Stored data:
+++++

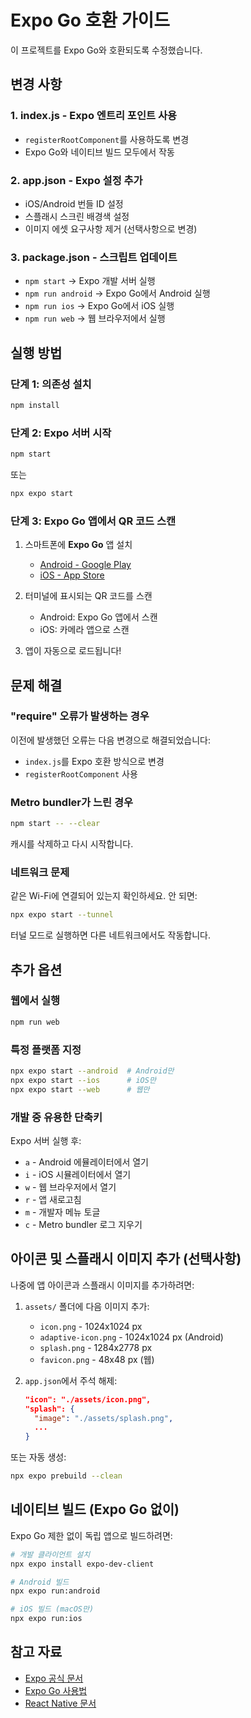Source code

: # Expo Go 호환 가이드

이 프로젝트를 Expo Go와 호환되도록 수정했습니다.

## 변경 사항

### 1. **index.js** - Expo 엔트리 포인트 사용
- `registerRootComponent`를 사용하도록 변경
- Expo Go와 네이티브 빌드 모두에서 작동

### 2. **app.json** - Expo 설정 추가
- iOS/Android 번들 ID 설정
- 스플래시 스크린 배경색 설정
- 이미지 에셋 요구사항 제거 (선택사항으로 변경)

### 3. **package.json** - 스크립트 업데이트
- `npm start` → Expo 개발 서버 실행
- `npm run android` → Expo Go에서 Android 실행
- `npm run ios` → Expo Go에서 iOS 실행
- `npm run web` → 웹 브라우저에서 실행

## 실행 방법

### 단계 1: 의존성 설치

```bash
npm install
```

### 단계 2: Expo 서버 시작

```bash
npm start
```

또는

```bash
npx expo start
```

### 단계 3: Expo Go 앱에서 QR 코드 스캔

1. 스마트폰에 **Expo Go** 앱 설치
   - [Android - Google Play](https://play.google.com/store/apps/details?id=host.exp.exponent)
   - [iOS - App Store](https://apps.apple.com/app/expo-go/id982107779)

2. 터미널에 표시되는 QR 코드를 스캔
   - Android: Expo Go 앱에서 스캔
   - iOS: 카메라 앱으로 스캔

3. 앱이 자동으로 로드됩니다!

## 문제 해결

### "require" 오류가 발생하는 경우

이전에 발생했던 오류는 다음 변경으로 해결되었습니다:
- `index.js`를 Expo 호환 방식으로 변경
- `registerRootComponent` 사용

### Metro bundler가 느린 경우

```bash
npm start -- --clear
```

캐시를 삭제하고 다시 시작합니다.

### 네트워크 문제

같은 Wi-Fi에 연결되어 있는지 확인하세요. 안 되면:

```bash
npx expo start --tunnel
```

터널 모드로 실행하면 다른 네트워크에서도 작동합니다.

## 추가 옵션

### 웹에서 실행
```bash
npm run web
```

### 특정 플랫폼 지정
```bash
npx expo start --android  # Android만
npx expo start --ios      # iOS만
npx expo start --web      # 웹만
```

### 개발 중 유용한 단축키

Expo 서버 실행 후:
- `a` - Android 에뮬레이터에서 열기
- `i` - iOS 시뮬레이터에서 열기
- `w` - 웹 브라우저에서 열기
- `r` - 앱 새로고침
- `m` - 개발자 메뉴 토글
- `c` - Metro bundler 로그 지우기

## 아이콘 및 스플래시 이미지 추가 (선택사항)

나중에 앱 아이콘과 스플래시 이미지를 추가하려면:

1. `assets/` 폴더에 다음 이미지 추가:
   - `icon.png` - 1024x1024 px
   - `adaptive-icon.png` - 1024x1024 px (Android)
   - `splash.png` - 1284x2778 px
   - `favicon.png` - 48x48 px (웹)

2. `app.json`에서 주석 해제:
   ```json
   "icon": "./assets/icon.png",
   "splash": {
     "image": "./assets/splash.png",
     ...
   }
   ```

또는 자동 생성:
```bash
npx expo prebuild --clean
```

## 네이티브 빌드 (Expo Go 없이)

Expo Go 제한 없이 독립 앱으로 빌드하려면:

```bash
# 개발 클라이언트 설치
npx expo install expo-dev-client

# Android 빌드
npx expo run:android

# iOS 빌드 (macOS만)
npx expo run:ios
```

## 참고 자료

- [Expo 공식 문서](https://docs.expo.dev/)
- [Expo Go 사용법](https://expo.dev/go)
- [React Native 문서](https://reactnative.dev/)
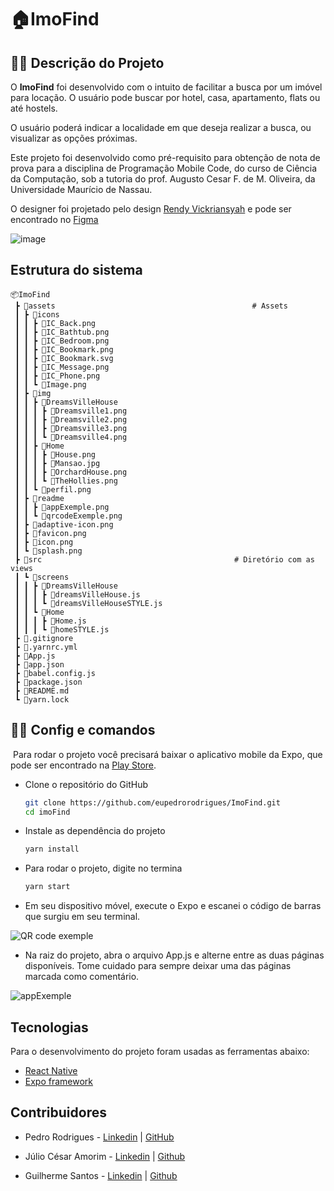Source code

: # :house:ImoFind
## :man_office_worker: Descrição do Projeto

O **ImoFind** foi desenvolvido com o intuito de facilitar a busca por um imóvel para locação. O usuário pode buscar por hotel, casa, apartamento, flats ou até hostels.

O usuário poderá indicar a localidade em que deseja realizar a busca, ou visualizar as opções próximas.

Este projeto foi desenvolvido como pré-requisito para obtenção de nota de prova para a disciplina de Programação Mobile Code, do curso de Ciência da Computação, sob a tutoria do prof.  Augusto Cesar F. de M. Oliveira, da Universidade Maurício de Nassau.

O designer foi projetado pelo design [Rendy Vickriansyah](https://www.instagram.com/designbyrendy/) e pode ser encontrado no [Figma](https://www.figma.com/file/dGGJmHRDCrsyIuFRQQKaEJ/%5BFreebie%5D-Home-Rent-App-UI-Design-(Community)?node-id=63-124&t=IMu4SIdgJjsdPqXO-0)

![image](https://user-images.githubusercontent.com/122948103/230751639-326403e4-0015-4682-a07d-7c3bee7fa6c9.png)



## Estrutura do sistema

```
📦ImoFind
 ┣ 📂assets                                            # Assets
 ┃ ┣ 📂icons
 ┃ ┃ ┣ 📜IC_Back.png
 ┃ ┃ ┣ 📜IC_Bathtub.png
 ┃ ┃ ┣ 📜IC_Bedroom.png
 ┃ ┃ ┣ 📜IC_Bookmark.png
 ┃ ┃ ┣ 📜IC_Bookmark.svg
 ┃ ┃ ┣ 📜IC_Message.png
 ┃ ┃ ┣ 📜IC_Phone.png
 ┃ ┃ ┗ 📜Image.png
 ┃ ┣ 📂img
 ┃ ┃ ┣ 📂DreamsVilleHouse
 ┃ ┃ ┃ ┣ 📜Dreamsville1.png
 ┃ ┃ ┃ ┣ 📜Dreamsville2.png
 ┃ ┃ ┃ ┣ 📜Dreamsville3.png
 ┃ ┃ ┃ ┗ 📜Dreamsville4.png
 ┃ ┃ ┣ 📂Home
 ┃ ┃ ┃ ┣ 📜House.png
 ┃ ┃ ┃ ┣ 📜Mansao.jpg
 ┃ ┃ ┃ ┣ 📜OrchardHouse.png
 ┃ ┃ ┃ ┗ 📜TheHollies.png
 ┃ ┃ ┗ 📜perfil.png
 ┃ ┣ 📂readme
 ┃ ┃ ┣ 📜appExemple.png
 ┃ ┃ ┗ 📜qrcodeExemple.png
 ┃ ┣ 📜adaptive-icon.png
 ┃ ┣ 📜favicon.png
 ┃ ┣ 📜icon.png
 ┃ ┗ 📜splash.png
 ┣ 📂src                                           # Diretório com as views
 ┃ ┗ 📂screens
 ┃ ┃ ┣ 📂DreamsVilleHouse
 ┃ ┃ ┃ ┣ 📜dreamsVilleHouse.js
 ┃ ┃ ┃ ┗ 📜dreamsVilleHouseSTYLE.js
 ┃ ┃ ┗ 📂Home
 ┃ ┃ ┃ ┣ 📜Home.js
 ┃ ┃ ┃ ┗ 📜homeSTYLE.js
 ┣ 📜.gitignore
 ┣ 📜.yarnrc.yml
 ┣ 📜App.js
 ┣ 📜app.json
 ┣ 📜babel.config.js
 ┣ 📜package.json
 ┣ 📜README.md
 ┗ 📜yarn.lock
```



## :woman_office_worker: Config e comandos

​	Para rodar o projeto você precisará baixar o aplicativo mobile da Expo, que pode ser encontrado na  [Play Store](https://play.google.com/store/apps/details?id=host.exp.exponent).

* Clone o repositório do GitHub

  ```bash
  git clone https://github.com/eupedrorodrigues/ImoFind.git
  cd imoFind
  ```

* Instale as dependência do projeto

  ```bash
  yarn install
  ```

* Para rodar o projeto, digite no termina

  ```bash
  yarn start
  ```

* Em seu dispositivo móvel, execute o Expo e escanei o código de barras que surgiu em seu terminal.

![QR code exemple](https://i.imgur.com/fQzVQ9wm.png)

* Na raiz do projeto, abra o arquivo App.js e alterne entre as duas páginas disponíveis. Tome cuidado para sempre deixar uma das páginas marcada como comentário. 

![appExemple](https://i.imgur.com/omd7Lszm.png)

## Tecnologias 

Para o desenvolvimento do projeto foram usadas as ferramentas abaixo:

* [React Native](https://reactnative.dev)
* [Expo framework](https://docs.expo.dev)

## Contribuidores

* Pedro Rodrigues - [Linkedin](https://www.linkedin.com/in/pedro-rodrigues-50986a262/) | [GitHub](https://github.com/eupedrorodrigues)

* Júlio César Amorim - [Linkedin](https://www.linkedin.com/in/juliocoi/) | [Github](https://github.com/Juliocoi)

* Guilherme Santos - [Linkedin](https://www.linkedin.com/) | [Github](https://github.com/Guilherme-Sant)
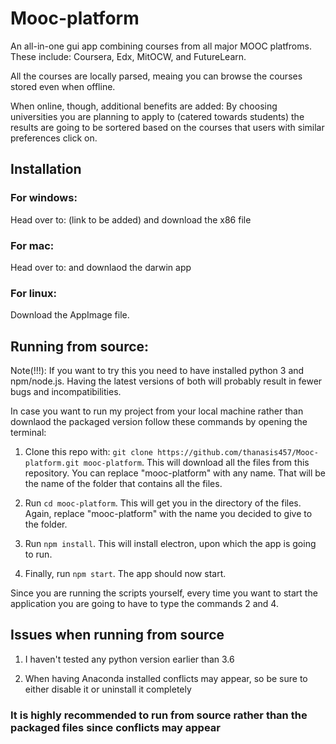 # Mooc-platform
An all-in-one gui app combining courses from all major MOOC platfroms. These include: Coursera, Edx, MitOCW, and FutureLearn.

All the courses are locally parsed, meaing you can browse the courses stored even when offline.

When online, though, additional benefits are added:
By choosing universities you are planning to apply to (catered towards students) the results are going to be sortered based on the courses that users with similar preferences click on.

## Installation
### For windows:

Head over to: (link to be added) and download the x86 file

### For mac:

Head over to: and downlaod the darwin app

### For linux:

Download the AppImage file.

## Running from source:

Note(!!!): If you want to try this you need to have installed python 3 and npm/node.js. Having the latest versions of both will probably result in fewer bugs and incompatibilities.

In case you want to run my project from your local machine rather than downlaod the packaged version follow these commands by opening the terminal:

1. Clone this repo with: ```git clone https://github.com/thanasis457/Mooc-platform.git mooc-platform```.
This will download all the files from this repository. You can replace "mooc-platform" with any name. That will be the name of the folder that contains all the files.

2. Run ```cd mooc-platform```. This will get you in the directory of the files. Again, replace "mooc-platform" with the name you decided to give to the folder.

3. Run ```npm install```. This will install electron, upon which the app is going to run.

4. Finally, run ``npm start``. The app should now start.

Since you are running the scripts yourself, every time you want to start the application you are going to have to type the commands 2 and 4.

## Issues when running from source
1. I haven't tested any python version earlier than 3.6

2. When having Anaconda installed conflicts may appear, so be sure to either disable it or uninstall it completely

### It is highly recommended to run from source rather than the packaged files since conflicts may appear


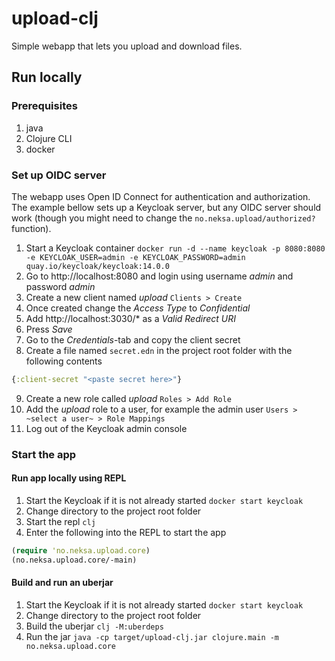 # upload-clj

Simple webapp that lets you upload and download files. 

## Run locally

### Prerequisites

1. java
2. Clojure CLI
3. docker

### Set up OIDC server

The webapp uses Open ID Connect for authentication and authorization. The example bellow sets up a Keycloak server, but any OIDC server should work (though you might need to change the `no.neksa.upload/authorized?` function).

1. Start a Keycloak container `docker run -d --name keycloak -p 8080:8080 -e KEYCLOAK_USER=admin -e KEYCLOAK_PASSWORD=admin quay.io/keycloak/keycloak:14.0.0` 
2. Go to http://localhost:8080 and login using username _admin_ and password _admin_
3. Create a new client named _upload_ `Clients > Create`
4. Once created change the _Access Type_ to _Confidential_
5. Add http://localhost:3030/* as a _Valid Redirect URI_
6. Press _Save_
7. Go to the _Credentials_-tab and copy the client secret
8. Create a file named `secret.edn` in the project root folder with the following contents
```clojure
{:client-secret "<paste secret here>"}
```
9. Create a new role called _upload_ `Roles > Add Role`
10. Add the _upload_ role to a user, for example the admin user `Users > ~select a user~ > Role Mappings`
11. Log out of the Keycloak admin console

### Start the app
#### Run app locally using REPL
1. Start the Keycloak if it is not already started `docker start keycloak`
2. Change directory to the project root folder
3. Start the repl `clj`
4. Enter the following into the REPL to start the app 
```clojure
(require 'no.neksa.upload.core)
(no.neksa.upload.core/-main)
```

#### Build and run an uberjar
1. Start the Keycloak if it is not already started `docker start keycloak`
2. Change directory to the project root folder
3. Build the uberjar `clj -M:uberdeps`
4. Run the jar `java -cp target/upload-clj.jar clojure.main -m no.neksa.upload.core`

+++++

_INSTRUCTIONS TO FOLLOW_
Return the opening line of the data above and every line after it up to and including the line that holds "1. 스마트폰에 **Expo Go** 앱 설치"; pictures stay out.

_EXPECTED OUTPUT_
Source code

: # Expo Go 호환 가이드

이 프로젝트를 Expo Go와 호환되도록 수정했습니다.

## 변경 사항

### 1. **index.js** - Expo 엔트리 포인트 사용
- `registerRootComponent`를 사용하도록 변경
- Expo Go와 네이티브 빌드 모두에서 작동

### 2. **app.json** - Expo 설정 추가
- iOS/Android 번들 ID 설정
- 스플래시 스크린 배경색 설정
- 이미지 에셋 요구사항 제거 (선택사항으로 변경)

### 3. **package.json** - 스크립트 업데이트
- `npm start` → Expo 개발 서버 실행
- `npm run android` → Expo Go에서 Android 실행
- `npm run ios` → Expo Go에서 iOS 실행
- `npm run web` → 웹 브라우저에서 실행

## 실행 방법

### 단계 1: 의존성 설치

```bash
npm install
```

### 단계 2: Expo 서버 시작

```bash
npm start
```

또는

```bash
npx expo start
```

### 단계 3: Expo Go 앱에서 QR 코드 스캔

1. 스마트폰에 **Expo Go** 앱 설치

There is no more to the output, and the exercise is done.